> _EXERCISE BRIEF_: Please retype the records below exactly, leaving out any pictures.

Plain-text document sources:
····················

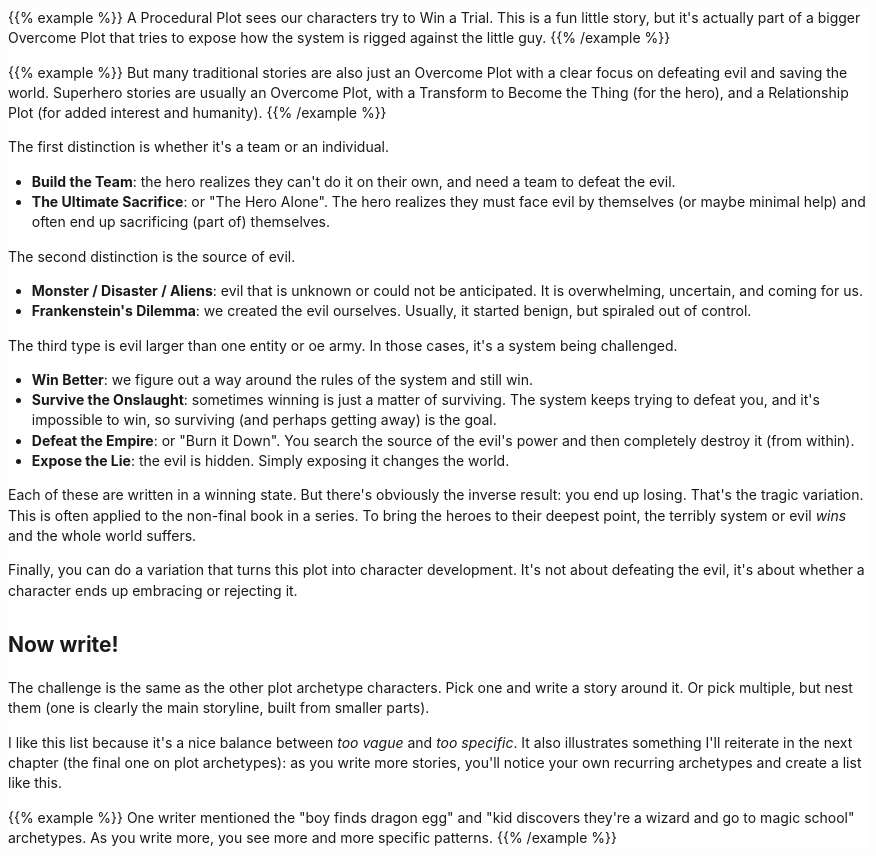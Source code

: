 {{% example %}}
A Procedural Plot sees our characters try to Win a Trial. This is a fun little story, but it's actually part of a bigger Overcome Plot that tries to expose how the system is rigged against the little guy.
{{% /example %}}

{{% example %}}
But many traditional stories are also just an Overcome Plot with a clear focus on defeating evil and saving the world. Superhero stories are usually an Overcome Plot, with a Transform to Become the Thing (for the hero), and a Relationship Plot (for added interest and humanity).
{{% /example %}}

The first distinction is whether it's a team or an individual.

* **Build the Team**: the hero realizes they can't do it on their own, and need a team to defeat the evil.
* **The Ultimate Sacrifice**: or "The Hero Alone". The hero realizes they must face evil by themselves (or maybe minimal help) and often end up sacrificing (part of) themselves.

The second distinction is the source of evil. 

* **Monster / Disaster / Aliens**: evil that is unknown or could not be anticipated. It is overwhelming, uncertain, and coming for us.
* **Frankenstein's Dilemma**: we created the evil ourselves. Usually, it started benign, but spiraled out of control.

The third type is evil larger than one entity or oe army. In those cases, it's a system being challenged.

* **Win Better**: we figure out a way around the rules of the system and still win.
* **Survive the Onslaught**: sometimes winning is just a matter of surviving. The system keeps trying to defeat you, and it's impossible to win, so surviving (and perhaps getting away) is the goal.
* **Defeat the Empire**: or "Burn it Down". You search the source of the evil's power and then completely destroy it (from within).
* **Expose the Lie**: the evil is hidden. Simply exposing it changes the world.

Each of these are written in a winning state. But there's obviously the inverse result: you end up losing. That's the tragic variation. This is often applied to the non-final book in a series. To bring the heroes to their deepest point, the terribly system or evil _wins_ and the whole world suffers.

Finally, you can do a variation that turns this plot into character development. It's not about defeating the evil, it's about whether a character ends up embracing or rejecting it.

## Now write!

The challenge is the same as the other plot archetype characters. Pick one and write a story around it. Or pick multiple, but nest them (one is clearly the main storyline, built from smaller parts).

I like this list because it's a nice balance between _too vague_ and _too specific_. It also illustrates something I'll reiterate in the next chapter (the final one on plot archetypes): as you write more stories, you'll notice your own recurring archetypes and create a list like this. 

{{% example %}}
One writer mentioned the "boy finds dragon egg" and "kid discovers they're a wizard and go to magic school" archetypes. As you write more, you see more and more specific patterns.
{{% /example %}}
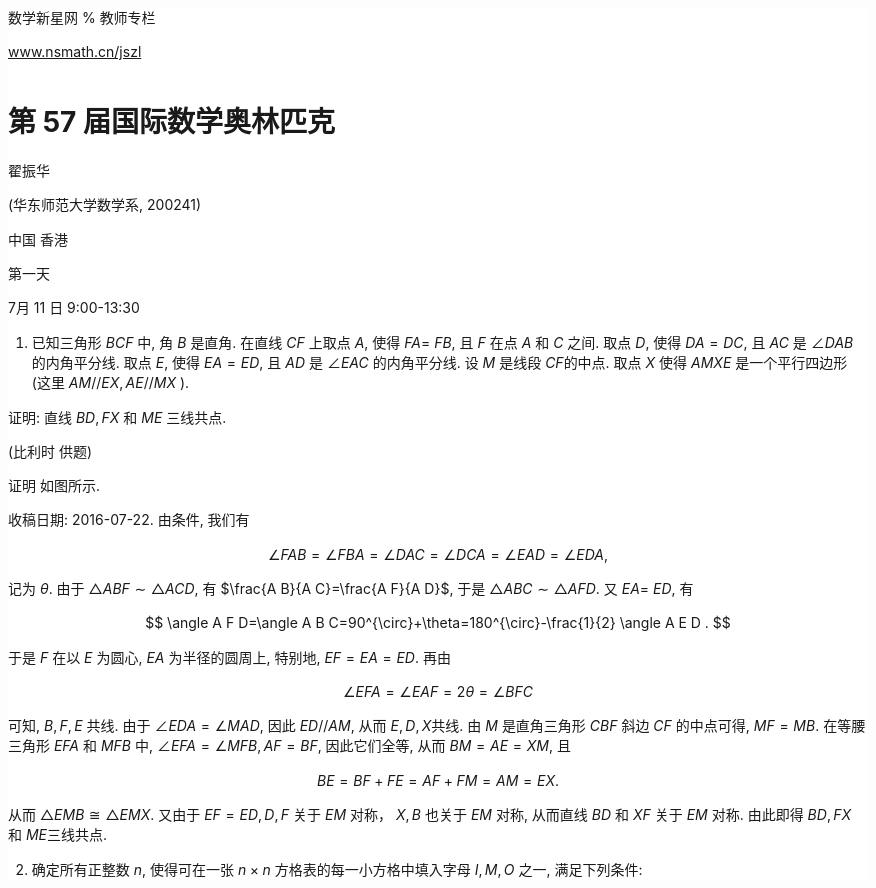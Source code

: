 数学新星网 $\%$ 教师专栏

www.nsmath.cn/jszl

# 第 57 届国际数学奥林匹克 

翟振华

(华东师范大学数学系, 200241)

中国 香港

第一天

7月 11 日 9:00-13:30

1. 已知三角形 $B C F$ 中, 角 $B$ 是直角. 在直线 $C F$ 上取点 $A$, 使得 $F A=$ $F B$, 且 $F$ 在点 $A$ 和 $C$ 之间. 取点 $D$, 使得 $D A=D C$, 且 $A C$ 是 $\angle D A B$ 的内角平分线. 取点 $E$, 使得 $E A=E D$, 且 $A D$ 是 $\angle E A C$ 的内角平分线. 设 $M$ 是线段 $C F$的中点. 取点 $X$ 使得 $A M X E$ 是一个平行四边形 (这里 $A M / / E X, A E / / M X$ ).

证明: 直线 $B D, F X$ 和 $M E$ 三线共点.

(比利时 供题)

证明 如图所示.



收稿日期: 2016-07-22.
由条件, 我们有

$$
\angle F A B=\angle F B A=\angle D A C=\angle D C A=\angle E A D=\angle E D A,
$$

记为 $\theta$. 由于 $\triangle A B F \sim \triangle A C D$, 有 $\frac{A B}{A C}=\frac{A F}{A D}$, 于是 $\triangle A B C \sim \triangle A F D$. 又 $E A=$ $E D$, 有

$$
\angle A F D=\angle A B C=90^{\circ}+\theta=180^{\circ}-\frac{1}{2} \angle A E D .
$$

于是 $F$ 在以 $E$ 为圆心, $E A$ 为半径的圆周上, 特别地, $E F=E A=E D$. 再由

$$
\angle E F A=\angle E A F=2 \theta=\angle B F C
$$

可知, $B, F, E$ 共线. 由于 $\angle E D A=\angle M A D$, 因此 $E D / / A M$, 从而 $E, D, X$共线. 由 $M$ 是直角三角形 $C B F$ 斜边 $C F$ 的中点可得, $M F=M B$. 在等腰三角形 $E F A$ 和 $M F B$ 中, $\angle E F A=\angle M F B, A F=B F$, 因此它们全等, 从而 $B M=A E=X M$, 且

$$
B E=B F+F E=A F+F M=A M=E X .
$$

从而 $\triangle E M B \cong \triangle E M X$. 又由于 $E F=E D, D, F$ 关于 $E M$ 对称， $X, B$ 也关于 $E M$ 对称, 从而直线 $B D$ 和 $X F$ 关于 $E M$ 对称. 由此即得 $B D, F X$ 和 $M E$三线共点.

2. 确定所有正整数 $n$, 使得可在一张 $n \times n$ 方格表的每一小方格中填入字母 $I, M, O$ 之一, 满足下列条件:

····················

> _RESULT BELOW_:
Source code

: {{% example %}}
A Procedural Plot sees our characters try to Win a Trial. This is a fun little story, but it's actually part of a bigger Overcome Plot that tries to expose how the system is rigged against the little guy.
{{% /example %}}

{{% example %}}
But many traditional stories are also just an Overcome Plot with a clear focus on defeating evil and saving the world. Superhero stories are usually an Overcome Plot, with a Transform to Become the Thing (for the hero), and a Relationship Plot (for added interest and humanity).
{{% /example %}}

The first distinction is whether it's a team or an individual.

* **Build the Team**: the hero realizes they can't do it on their own, and need a team to defeat the evil.
* **The Ultimate Sacrifice**: or "The Hero Alone". The hero realizes they must face evil by themselves (or maybe minimal help) and often end up sacrificing (part of) themselves.

The second distinction is the source of evil. 

* **Monster / Disaster / Aliens**: evil that is unknown or could not be anticipated. It is overwhelming, uncertain, and coming for us.
* **Frankenstein's Dilemma**: we created the evil ourselves. Usually, it started benign, but spiraled out of control.

The third type is evil larger than one entity or oe army. In those cases, it's a system being challenged.

* **Win Better**: we figure out a way around the rules of the system and still win.
* **Survive the Onslaught**: sometimes winning is just a matter of surviving. The system keeps trying to defeat you, and it's impossible to win, so surviving (and perhaps getting away) is the goal.
* **Defeat the Empire**: or "Burn it Down". You search the source of the evil's power and then completely destroy it (from within).
* **Expose the Lie**: the evil is hidden. Simply exposing it changes the world.

Each of these are written in a winning state. But there's obviously the inverse result: you end up losing. That's the tragic variation. This is often applied to the non-final book in a series. To bring the heroes to their deepest point, the terribly system or evil _wins_ and the whole world suffers.

Finally, you can do a variation that turns this plot into character development. It's not about defeating the evil, it's about whether a character ends up embracing or rejecting it.

## Now write!

The challenge is the same as the other plot archetype characters. Pick one and write a story around it. Or pick multiple, but nest them (one is clearly the main storyline, built from smaller parts).

I like this list because it's a nice balance between _too vague_ and _too specific_. It also illustrates something I'll reiterate in the next chapter (the final one on plot archetypes): as you write more stories, you'll notice your own recurring archetypes and create a list like this. 

{{% example %}}
One writer mentioned the "boy finds dragon egg" and "kid discovers they're a wizard and go to magic school" archetypes. As you write more, you see more and more specific patterns.
{{% /example %}}
Source code

: 数学新星网 $\%$ 教师专栏

www.nsmath.cn/jszl

# 第 57 届国际数学奥林匹克 

翟振华

(华东师范大学数学系, 200241)

中国 香港

第一天

7月 11 日 9:00-13:30

1. 已知三角形 $B C F$ 中, 角 $B$ 是直角. 在直线 $C F$ 上取点 $A$, 使得 $F A=$ $F B$, 且 $F$ 在点 $A$ 和 $C$ 之间. 取点 $D$, 使得 $D A=D C$, 且 $A C$ 是 $\angle D A B$ 的内角平分线. 取点 $E$, 使得 $E A=E D$, 且 $A D$ 是 $\angle E A C$ 的内角平分线. 设 $M$ 是线段 $C F$的中点. 取点 $X$ 使得 $A M X E$ 是一个平行四边形 (这里 $A M / / E X, A E / / M X$ ).

证明: 直线 $B D, F X$ 和 $M E$ 三线共点.

(比利时 供题)

证明 如图所示.



收稿日期: 2016-07-22.
由条件, 我们有

$$
\angle F A B=\angle F B A=\angle D A C=\angle D C A=\angle E A D=\angle E D A,
$$

记为 $\theta$. 由于 $\triangle A B F \sim \triangle A C D$, 有 $\frac{A B}{A C}=\frac{A F}{A D}$, 于是 $\triangle A B C \sim \triangle A F D$. 又 $E A=$ $E D$, 有

$$
\angle A F D=\angle A B C=90^{\circ}+\theta=180^{\circ}-\frac{1}{2} \angle A E D .
$$

于是 $F$ 在以 $E$ 为圆心, $E A$ 为半径的圆周上, 特别地, $E F=E A=E D$. 再由

$$
\angle E F A=\angle E A F=2 \theta=\angle B F C
$$

可知, $B, F, E$ 共线. 由于 $\angle E D A=\angle M A D$, 因此 $E D / / A M$, 从而 $E, D, X$共线. 由 $M$ 是直角三角形 $C B F$ 斜边 $C F$ 的中点可得, $M F=M B$. 在等腰三角形 $E F A$ 和 $M F B$ 中, $\angle E F A=\angle M F B, A F=B F$, 因此它们全等, 从而 $B M=A E=X M$, 且

$$
B E=B F+F E=A F+F M=A M=E X .
$$

从而 $\triangle E M B \cong \triangle E M X$. 又由于 $E F=E D, D, F$ 关于 $E M$ 对称， $X, B$ 也关于 $E M$ 对称, 从而直线 $B D$ 和 $X F$ 关于 $E M$ 对称. 由此即得 $B D, F X$ 和 $M E$三线共点.

2. 确定所有正整数 $n$, 使得可在一张 $n \times n$ 方格表的每一小方格中填入字母 $I, M, O$ 之一, 满足下列条件:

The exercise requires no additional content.